Jan Habib U, Abbadi Amine, Lücke Sophie, Nichols Richard A, Snowdon Rod J
Department of Plant Breeding, IFZ Research Centre for Biosystems, Land Use and Nutrition, Justus Liebig University, Heinrich-Buff-Ring 26-32, 35392 Giessen, Germany.
NPZ Innovation GmbH, Hohenlieth, 24363 Holtsee, Germany.
PLoS One. 2016 Jan 29;11(1):e0147769. doi: 10.1371/journal.pone.0147769. eCollection 2016.

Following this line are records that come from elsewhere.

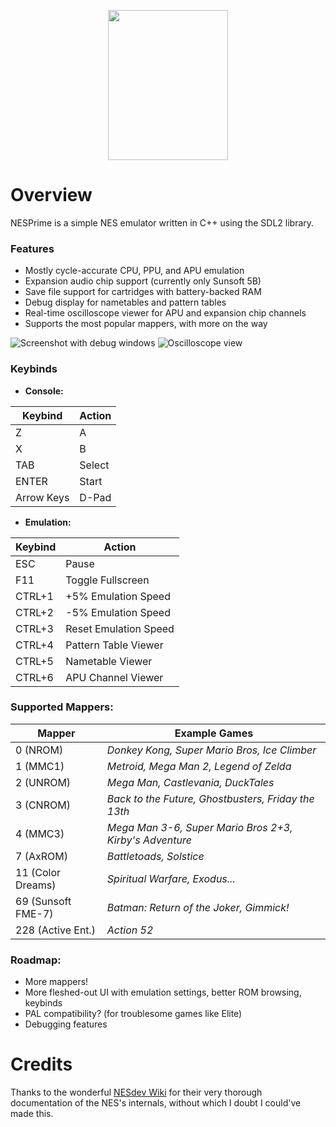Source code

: <p align="center"><img src="https://github.com/jeffrey-m4k/NESPrime/assets/52832383/1428cf69-13ce-40ca-953a-765901518195" width=192 height=240/>
</p>

# Overview
NESPrime is a simple NES emulator written in C++ using the SDL2 library.

### Features
- Mostly cycle-accurate CPU, PPU, and APU emulation
- Expansion audio chip support (currently only Sunsoft 5B)
- Save file support for cartridges with battery-backed RAM
- Debug display for nametables and pattern tables
- Real-time oscilloscope viewer for APU and expansion chip channels
- Supports the most popular mappers, with more on the way

![Screenshot with debug windows](https://github.com/jeffrey-m4k/NESPrime/assets/52832383/a5d32a30-514d-4e68-b788-9dd24b2be5d6)
![Oscilloscope view](https://github.com/jeffrey-m4k/NESPrime/assets/52832383/c1fd3185-e3e3-40ff-a661-071bc7fef32b)

### Keybinds
- **Console:**

| Keybind | Action |
| --- | --- |
| Z | A |
| X | B |
| TAB | Select|
| ENTER | Start|
| Arrow Keys | D-Pad |

- **Emulation:**

| Keybind | Action |
| --- | --- |
| ESC | Pause |
| F11 | Toggle Fullscreen |
| CTRL+1 | +5% Emulation Speed |
| CTRL+2 | -5% Emulation Speed |
| CTRL+3 | Reset Emulation Speed |
| CTRL+4 | Pattern Table Viewer |
| CTRL+5 | Nametable Viewer |
| CTRL+6 | APU Channel Viewer |
 
### Supported Mappers:

| Mapper | Example Games |
| --- | --- |
| 0 (NROM) | *Donkey Kong, Super Mario Bros, Ice Climber* |
| 1 (MMC1) | *Metroid, Mega Man 2, Legend of Zelda* |
| 2 (UNROM) | *Mega Man, Castlevania, DuckTales* |
| 3 (CNROM) | *Back to the Future, Ghostbusters, Friday the 13th* |
| 4 (MMC3) | *Mega Man 3-6, Super Mario Bros 2+3, Kirby's Adventure* |
| 7 (AxROM) | *Battletoads, Solstice* |
| 11 (Color Dreams) | *Spiritual Warfare, Exodus...* |
| 69 (Sunsoft FME-7) | *Batman: Return of the Joker, Gimmick!* |
| 228 (Active Ent.) | *Action 52* |

### Roadmap:
- More mappers!
- More fleshed-out UI with emulation settings, better ROM browsing, keybinds
- PAL compatibility? (for troublesome games like Elite)
- Debugging features

# Credits
Thanks to the wonderful [NESdev Wiki](https://www.nesdev.org/wiki/Nesdev_Wiki) for their very thorough documentation of the NES's internals, without which I doubt I could've made this.
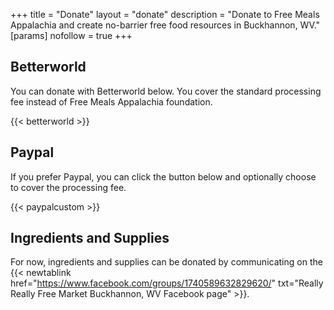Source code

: +++
title = "Donate"
layout = "donate"
description = "Donate to Free Meals Appalachia and create no-barrier free food resources in Buckhannon, WV."
[params]
  nofollow = true
+++

## Betterworld

You can donate with Betterworld below. You cover the standard processing fee instead of Free Meals Appalachia foundation.

{{< betterworld >}}

## Paypal

If you prefer Paypal, you can click the button below and optionally choose to cover the processing fee.

{{< paypalcustom >}}

## Ingredients and Supplies

For now, ingredients and supplies can be donated by communicating on the {{< newtablink href="https://www.facebook.com/groups/1740589632829620/" txt="Really Really Free Market Buckhannon, WV Facebook page" >}}.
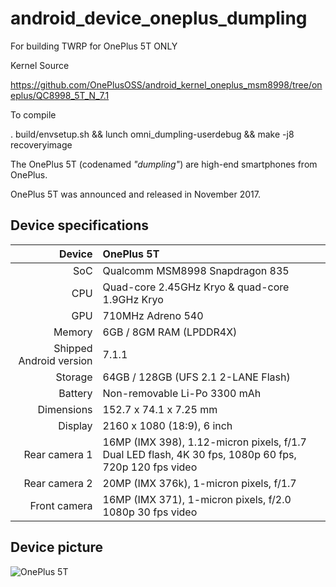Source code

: # android_device_oneplus_dumpling
For building TWRP for OnePlus 5T ONLY

Kernel Source

https://github.com/OnePlusOSS/android_kernel_oneplus_msm8998/tree/oneplus/QC8998_5T_N_7.1

To compile

. build/envsetup.sh && lunch omni_dumpling-userdebug && make -j8 recoveryimage

The OnePlus 5T (codenamed _"dumpling"_) are high-end smartphones from OnePlus.

OnePlus 5T was announced and released in November 2017.

## Device specifications

| Device       | OnePlus 5T                                      |
| -----------: | :---------------------------------------------- |
| SoC          | Qualcomm MSM8998 Snapdragon 835                 |
| CPU          | Quad-core 2.45GHz Kryo & quad-core 1.9GHz Kryo  |
| GPU          | 710MHz Adreno 540                               |
| Memory       | 6GB / 8GM RAM (LPDDR4X)                         |
| Shipped Android version | 7.1.1                                |
| Storage      | 64GB / 128GB (UFS 2.1 2-LANE Flash)             |
| Battery      | Non-removable Li-Po 3300 mAh                    |
| Dimensions   | 152.7 x 74.1 x 7.25 mm                          |
| Display      | 2160 x 1080 (18:9), 6 inch                      |
| Rear camera 1 | 16MP (IMX 398), 1.12-micron pixels, f/1.7 Dual LED flash, 4K 30 fps, 1080p 60 fps, 720p 120 fps video |
| Rear camera 2 | 20MP (IMX 376k), 1-micron pixels, f/1.7        |
| Front camera | 16MP (IMX 371), 1-micron pixels, f/2.0 1080p 30 fps video |

## Device picture

![OnePlus 5T](http://image01.oneplus.cn/ebp/201712/14/1060/61e4ece6806971b64e33bccaf6ac2ef1.png "OnePlus 5T in red")
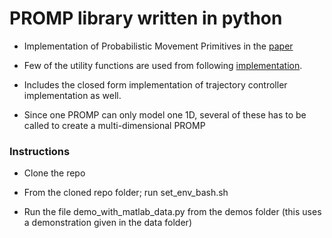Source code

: # PROMP library written in python

* Implementation of Probabilistic Movement Primitives in the [paper](https://link.springer.com/article/10.1007/s10514-017-9648-7)

* Few of the utility functions are used from following [implementation](https://github.com/baxter-flowers/promplib).

* Includes the closed form implementation of trajectory controller implementation as well.

* Since one PROMP can only model one 1D, several of these has to be called to create a multi-dimensional PROMP


### Instructions

* Clone the repo

* From the cloned repo folder; run set_env_bash.sh

* Run the file demo_with_matlab_data.py from the demos folder (this uses a demonstration given in the data folder)
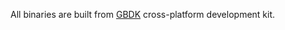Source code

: All binaries are built from [GBDK](https://github.com/gbdk-2020/gbdk-2020) cross-platform development kit. 
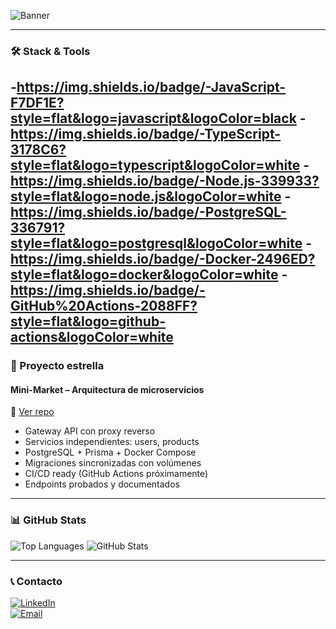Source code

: 

![Banner](https://capsule-render.vercel.app/api?type=rect&color=0d1117&height=180&section=header&text=Carlos%20M.%20Achinquipa&fontSize=50&fontColor=39d353)

---

### 🛠️ Stack & Tools
-https://img.shields.io/badge/-JavaScript-F7DF1E?style=flat&logo=javascript&logoColor=black
-https://img.shields.io/badge/-TypeScript-3178C6?style=flat&logo=typescript&logoColor=white
-https://img.shields.io/badge/-Node.js-339933?style=flat&logo=node.js&logoColor=white
-https://img.shields.io/badge/-PostgreSQL-336791?style=flat&logo=postgresql&logoColor=white
-https://img.shields.io/badge/-Docker-2496ED?style=flat&logo=docker&logoColor=white
-https://img.shields.io/badge/-GitHub%20Actions-2088FF?style=flat&logo=github-actions&logoColor=white
---

### 🚀 Proyecto estrella
#### **Mini-Market** – Arquitectura de microservicios  
🔗 [Ver repo](https://github.com/carlos456dddd/mini-market-fresh)  
- Gateway API con proxy reverso
- Servicios independientes: users, products
- PostgreSQL + Prisma + Docker Compose
- Migraciones sincronizadas con volúmenes
- CI/CD ready (GitHub Actions próximamente)
- Endpoints probados y documentados
---

### 📊 GitHub Stats
![Top Languages](https://github-readme-stats.vercel.app/api/top-langs/?username=carlos456dddd&layout=compact&theme=dark)
![GitHub Stats](https://github-readme-stats.vercel.app/api?username=carlos456dddd&show_icons=true&theme=dark)

---

### 📞 Contacto
[![LinkedIn](https://img.shields.io/badge/LinkedIn-0A66C2?style=flat&logo=linkedin&logoColor=white)](https://linkedin.com/in/carlos-alberto-mamani-achinquipa-02a2231b2)  
[![Email](https://img.shields.io/badge/Email-D14836?style=flat&logo=gmail&logoColor=white)](mailto:starnear9995@gmail.com)

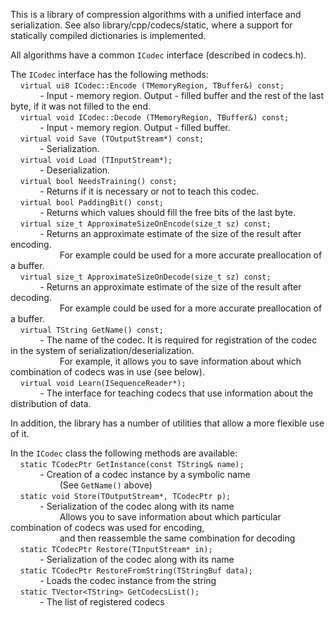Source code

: This is a library of compression algorithms with a unified interface and serialization. 
See also library/cpp/codecs/static, where a support for statically compiled dictionaries is implemented.

All algorithms have a common `ICodec` interface (described in codecs.h).

The `ICodec` interface has the following methods:\
    `virtual ui8 ICodec::Encode (TMemoryRegion, TBuffer&) const;`\
            - Input - memory region. Output - filled buffer and the rest of the last byte, if it was not filled to the end.\
    `virtual void ICodec::Decode (TMemoryRegion, TBuffer&) const;`\
            - Input - memory region. Output - filled buffer.\
    `virtual void Save (TOutputStream*) const;`\
            - Serialization.\
    `virtual void Load (TInputStream*);`\
            - Deserialization.\
    `virtual bool NeedsTraining() const;`\
            - Returns if it is necessary or not to teach this codec.\
    `virtual bool PaddingBit() const;`\
            - Returns which values should fill the free bits of the last byte.\
    `virtual size_t ApproximateSizeOnEncode(size_t sz) const;`\
            - Returns an approximate estimate of the size of the result after encoding.\
                    For example could be used for a more accurate preallocation of a buffer.\
    `virtual size_t ApproximateSizeOnDecode(size_t sz) const;`\
            - Returns an approximate estimate of the size of the result after decoding.\
                    For example could be used for a more accurate preallocation of a buffer.\
    `virtual TString GetName() const;`\
            - The name of the codec. It is required for registration of the codec in the system of serialization/deserialization.\
                    For example, it allows you to save information about which combination of codecs was in use (see below).\
    `virtual void Learn(ISequenceReader*);`\
            - The interface for teaching codecs that use information about the distribution of data. 

In addition, the library has a number of utilities that allow a more flexible use of it. 

In the `ICodec` class the following methods are available:\
    `static TCodecPtr GetInstance(const TString& name);`\
            - Creation of a codec instance by a symbolic name\
                    (See `GetName()` above)\
    `static void Store(TOutputStream*, TCodecPtr p);`\
            - Serialization of the codec along with its name\
                    Allows you to save information about which particular combination of codecs was used for encoding,\
                    and then reassemble the same combination for decoding\
    `static TCodecPtr Restore(TInputStream* in);`\
            - Serialization of the codec along with its name\
    `static TCodecPtr RestoreFromString(TStringBuf data);`\
            - Loads the codec instance from the string\
    `static TVector<TString> GetCodecsList();`\
            - The list of registered codecs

Genomic selection (GS) is a modern breeding approach where genome-wide single-nucleotide polymorphism (SNP) marker profiles are simultaneously used to estimate performance of untested genotypes. In this study, the potential of genomic selection methods to predict testcross performance for hybrid canola breeding was applied for various agronomic traits based on genome-wide marker profiles. A total of 475 genetically diverse spring-type canola pollinator lines were genotyped at 24,403 single-copy, genome-wide SNP loci. In parallel, the 950 F1 testcross combinations between the pollinators and two representative testers were evaluated for a number of important agronomic traits including seedling emergence, days to flowering, lodging, oil yield and seed yield along with essential seed quality characters including seed oil content and seed glucosinolate content. A ridge-regression best linear unbiased prediction (RR-BLUP) model was applied in combination with 500 cross-validations for each trait to predict testcross performance, both across the whole population as well as within individual subpopulations or clusters, based solely on SNP profiles. Subpopulations were determined using multidimensional scaling and K-means clustering. Genomic prediction accuracy across the whole population was highest for seed oil content (0.81) followed by oil yield (0.75) and lowest for seedling emergence (0.29). For seed yieId, seed glucosinolate, lodging resistance and days to onset of flowering (DTF), prediction accuracies were 0.45, 0.61, 0.39 and 0.56, respectively. Prediction accuracies could be increased for some traits by treating subpopulations separately; a strategy which only led to moderate improvements for some traits with low heritability, like seedling emergence. No useful or consistent increase in accuracy was obtained by inclusion of a population substructure covariate in the model. Testcross performance prediction using genome-wide SNP markers shows considerable potential for pre-selection of promising hybrid combinations prior to resource-intensive field testing over multiple locations and years.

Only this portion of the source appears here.